Elon Musk leads the packs as Oxfam predicts first trillionaire by 2034

The world could have its first trillionaire within a decade as the gap between the uber-rich and the rest becomes ‘supercharged’, according to Oxfam.

Tesla boss Elon Musk leads the pack among the mega rich but the aid charity said a contender could yet come from nowhere to be the first to amass a fortune of a thousand billion dollars.

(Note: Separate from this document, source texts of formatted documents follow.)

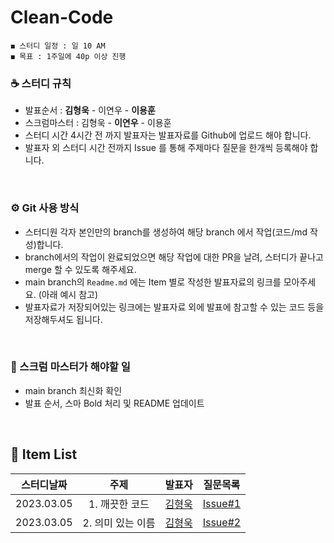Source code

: # Clean-Code

    ◼︎ 스터디 일정 : 일 10 AM
    ◼︎ 목표 : 1주일에 40p 이상 진행

    
### ☕️ 스터디 규칙

- 발표순서 : **김형욱** - 이연우 - **이용훈**
- 스크럼마스터 : 김형욱 - **이연우** - 이용훈
- 스터디 시간 4시간 전 까지 발표자는 발표자료를 Github에 업로드 해야 합니다.
- 발표자 외 스터디 시간 전까지 Issue 를 통해 주제마다 질문을 한개씩 등록해야 합니다.

<br>

### ⚙️ Git 사용 방식

- 스터디원 각자 본인만의 branch를 생성하여 해당 branch 에서 작업(코드/md 작성)합니다.
- branch에서의 작업이 완료되었으면 해당 작업에 대한 PR을 날려, 스터디가 끝나고 merge 할 수 있도록 해주세요.
- main branch의 `Readme.md` 에는 Item 별로 작성한 발표자료의 링크를 모아주세요. (아래 예시 참고)
- 발표자료가 저장되어있는 링크에는 발표자료 외에 발표에 참고할 수 있는 코드 등을 저장해두셔도 됩니다.
<br>

### 📌 스크럼 마스터가 해야할 일

- main branch 최신화 확인
- 발표 순서, 스마 Bold 처리 및 README 업데이트
<br>


## 🍄 Item List

|   스터디날짜    | 주제 | 발표자 |    질문목록 |
|:----------:|:---:|:----------:|:----------:|
| 2023.03.05 | 1. 깨끗한 코드 | [김형욱](https://morning-paprika-8fa.notion.site/7c828fa6634f4adfa3268dd0efadfeaf) | [Issue#1](https://github.com/Dev-Prison/Clean-Code/issues/1) |
| 2023.03.05 | 2. 의미 있는 이름 | [김형욱](https://morning-paprika-8fa.notion.site/dc96fc0af88b466c960d53553d9bd614) | [Issue#2](https://github.com/Dev-Prison/Clean-Code/issues/3) |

Oxfam published the report at the World Economic Forum in Davos, an annual gathering of political and business elites, as it sought to draw attention to the gulf between the haves and the have-nots.

Elon Musk is could be the first trillionaire, as the world's richest man's wealth has doubled since 2020

Elon Musk is could be the first trillionaire, as the world’s richest man’s wealth has doubled since 2020

Amitabh Behar, the charity’s interim executive director, said the gap has been ‘supercharged’ since the pandemic and the report showed that the world is entering a ‘decade of division’. He said: ‘We have the top five billionaires, they have doubled their wealth. On the other hand, almost five billion people have become poorer.

‘Oxfam predicts that we will have a trillionaire within a decade. Whereas to fight poverty, we need more than 200 years.’

 A trillion dollar fortune, equivalent to about £790bn at current exchange rates, would be a staggering sum, around the same as the GDP of oilrich Saudi Arabia.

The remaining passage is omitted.